His central them was that a person has to love and respect themselves to ward off unhealthy pressures from peers to do things that will lead to great harm.
“You have to watch the choices you make,” he said. “You are the director and the light in you is both negative and positive. What’s in you is going to come out. The choices you make today will dictate your destiny.”
Glover said each is responsible for finding out what he needs to change within himself, and not waste effort on focusing on mom, dad, teacher, or grandmother.
“Do not buy in to what people say to you or about you,” he said. “There’s something up there in the Universe to glorify you in your heart and you find there is something that needs changing. Sometimes it’s your friends who are going to destroy your life. That’s the negative spirit.
“If people can’t love you for who you are, you don’t need them. You need to cut them off.”
Glover said he eventually made it out of the “hoods” to college and it was there he received the education he deserved and met his future wife. But what really changed him was realization that he could and did love himself.

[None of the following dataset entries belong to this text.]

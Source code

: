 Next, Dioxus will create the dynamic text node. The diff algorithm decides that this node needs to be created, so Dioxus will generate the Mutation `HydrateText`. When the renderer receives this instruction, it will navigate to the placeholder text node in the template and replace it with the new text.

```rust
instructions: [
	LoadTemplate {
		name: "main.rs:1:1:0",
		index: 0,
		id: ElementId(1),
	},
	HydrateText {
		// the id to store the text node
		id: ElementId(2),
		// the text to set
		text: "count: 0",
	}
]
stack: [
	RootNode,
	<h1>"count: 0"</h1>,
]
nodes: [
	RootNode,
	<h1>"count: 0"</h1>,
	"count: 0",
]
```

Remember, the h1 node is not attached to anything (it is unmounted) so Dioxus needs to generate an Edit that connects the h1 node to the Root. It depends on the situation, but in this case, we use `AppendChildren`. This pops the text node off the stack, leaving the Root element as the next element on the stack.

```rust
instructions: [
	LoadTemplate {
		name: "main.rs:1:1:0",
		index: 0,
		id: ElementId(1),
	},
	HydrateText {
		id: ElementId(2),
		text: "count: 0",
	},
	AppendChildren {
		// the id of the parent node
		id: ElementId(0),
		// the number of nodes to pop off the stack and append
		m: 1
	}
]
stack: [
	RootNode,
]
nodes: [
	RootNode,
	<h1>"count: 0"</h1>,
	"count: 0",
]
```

“One day I said I love myself, and it changed my life forever,” he said. “Love is sacrificing what your flesh wants for what’s best for you.
“It’s all about being great at being you. Accept your greatness and don’t be ashamed at being great.”

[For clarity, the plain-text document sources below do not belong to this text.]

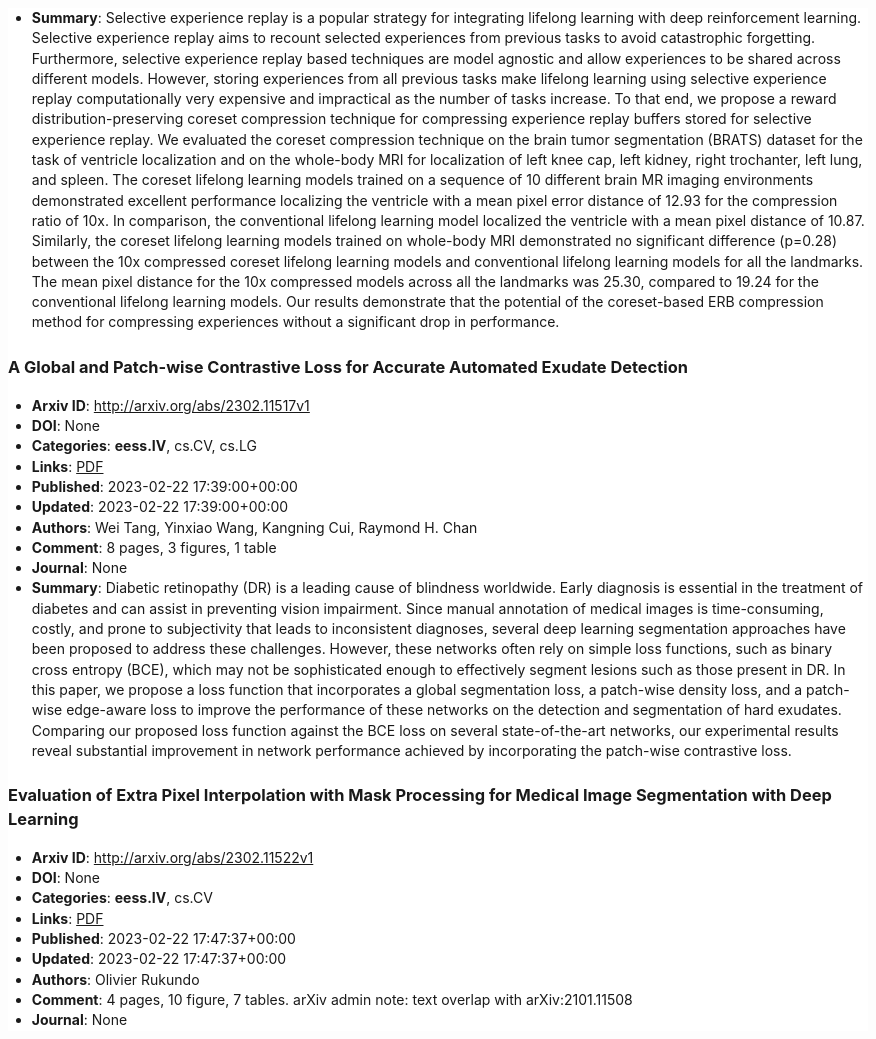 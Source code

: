 - **Summary**: Selective experience replay is a popular strategy for integrating lifelong learning with deep reinforcement learning. Selective experience replay aims to recount selected experiences from previous tasks to avoid catastrophic forgetting. Furthermore, selective experience replay based techniques are model agnostic and allow experiences to be shared across different models. However, storing experiences from all previous tasks make lifelong learning using selective experience replay computationally very expensive and impractical as the number of tasks increase. To that end, we propose a reward distribution-preserving coreset compression technique for compressing experience replay buffers stored for selective experience replay.   We evaluated the coreset compression technique on the brain tumor segmentation (BRATS) dataset for the task of ventricle localization and on the whole-body MRI for localization of left knee cap, left kidney, right trochanter, left lung, and spleen. The coreset lifelong learning models trained on a sequence of 10 different brain MR imaging environments demonstrated excellent performance localizing the ventricle with a mean pixel error distance of 12.93 for the compression ratio of 10x. In comparison, the conventional lifelong learning model localized the ventricle with a mean pixel distance of 10.87. Similarly, the coreset lifelong learning models trained on whole-body MRI demonstrated no significant difference (p=0.28) between the 10x compressed coreset lifelong learning models and conventional lifelong learning models for all the landmarks. The mean pixel distance for the 10x compressed models across all the landmarks was 25.30, compared to 19.24 for the conventional lifelong learning models. Our results demonstrate that the potential of the coreset-based ERB compression method for compressing experiences without a significant drop in performance.



### A Global and Patch-wise Contrastive Loss for Accurate Automated Exudate Detection
- **Arxiv ID**: http://arxiv.org/abs/2302.11517v1
- **DOI**: None
- **Categories**: **eess.IV**, cs.CV, cs.LG
- **Links**: [PDF](http://arxiv.org/pdf/2302.11517v1)
- **Published**: 2023-02-22 17:39:00+00:00
- **Updated**: 2023-02-22 17:39:00+00:00
- **Authors**: Wei Tang, Yinxiao Wang, Kangning Cui, Raymond H. Chan
- **Comment**: 8 pages, 3 figures, 1 table
- **Journal**: None
- **Summary**: Diabetic retinopathy (DR) is a leading cause of blindness worldwide. Early diagnosis is essential in the treatment of diabetes and can assist in preventing vision impairment. Since manual annotation of medical images is time-consuming, costly, and prone to subjectivity that leads to inconsistent diagnoses, several deep learning segmentation approaches have been proposed to address these challenges. However, these networks often rely on simple loss functions, such as binary cross entropy (BCE), which may not be sophisticated enough to effectively segment lesions such as those present in DR. In this paper, we propose a loss function that incorporates a global segmentation loss, a patch-wise density loss, and a patch-wise edge-aware loss to improve the performance of these networks on the detection and segmentation of hard exudates. Comparing our proposed loss function against the BCE loss on several state-of-the-art networks, our experimental results reveal substantial improvement in network performance achieved by incorporating the patch-wise contrastive loss.



### Evaluation of Extra Pixel Interpolation with Mask Processing for Medical Image Segmentation with Deep Learning
- **Arxiv ID**: http://arxiv.org/abs/2302.11522v1
- **DOI**: None
- **Categories**: **eess.IV**, cs.CV
- **Links**: [PDF](http://arxiv.org/pdf/2302.11522v1)
- **Published**: 2023-02-22 17:47:37+00:00
- **Updated**: 2023-02-22 17:47:37+00:00
- **Authors**: Olivier Rukundo
- **Comment**: 4 pages, 10 figure, 7 tables. arXiv admin note: text overlap with
  arXiv:2101.11508
- **Journal**: None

Next up were members of the Community Art Builders in their second educational series on African American Writers, arranged by Autry Davis.
Mary Dilworth, James Walker, Edwina Taylor and Davis read poetry and writings and sang songs celebrating Black History Month.
Former state inmate Richard Martin finished the program with a story about how he let greed lure him into a life of crime (money laundering).
Some thoughts he had before talking the detour to prison were about dropping out of school, hanging out with the wrong crowd, resisting authority, and a belief he could get by in life without hard work, he said.
Ninety-eight percent of the prison population are sent to prison for using and selling drugs and living the low life, he said.
Martin said he was a promising athlete and average kid in the days when boys were shy.
He attended Jackson State two years then transferred to Mississippi State and then was drafted by the Washington Bullets which sent him overseas to Athens, Greece.
He was injured and came home early.
“So, I had to fall back on my education,” he said. He secured a job with an accounting firm in Jackson and was lured into a money laundering scheme by an acquaintance who wanted $5 million a week in drug money washed.
“It was something I didn’t need but it was so tempting,” he said.
After the IRS knocked on his door, Martin admitted to his wrongdoings and was sentenced to 30 years in Parchman which he called “the big house.”
He said life in jails outside the penitentiary are sugar-coated.
“There’s another side of life, a real hell. Parchman,” he said. “I was riding the white horse to hell and I didn’t even know it.
In Parchman, Camp A, Martin said he called on God and promised to go anywhere to warn people not to go down that road.
“I thank God to be able to tell y’all how God brought me out of the lion’s den,” he said.
“In there (prison) you don’t have to pay for anything. You do lose things, like your dignity.”
Jail-house religion is for real, he said.
He told students that being in a gang is a wrong choice.
“Disobeying your parents and your grandmother is wrong,” he said. “I got all my waking up at once, laying on an iron bed 24 years.
Martin said he has a beautiful life now and treasures the small things in life. He has been blessed with a loving wife for three years.
He entered prison in 1981 and was released June 30, 2005. Today he is 55 years old.
He urged all students to graduate on time and to become doctors, lawyers and to exercise their brains. He warned youth to not take ‘gangsta’ rap music seriously, saying most of those who rap about killing are not killers. Very few are criminals who go to jail, he said.
“Why go to a cemetery because you lost your point fighting about nothing?” he asked. “Lots of businessmen, doctors and lawyers are in prison.”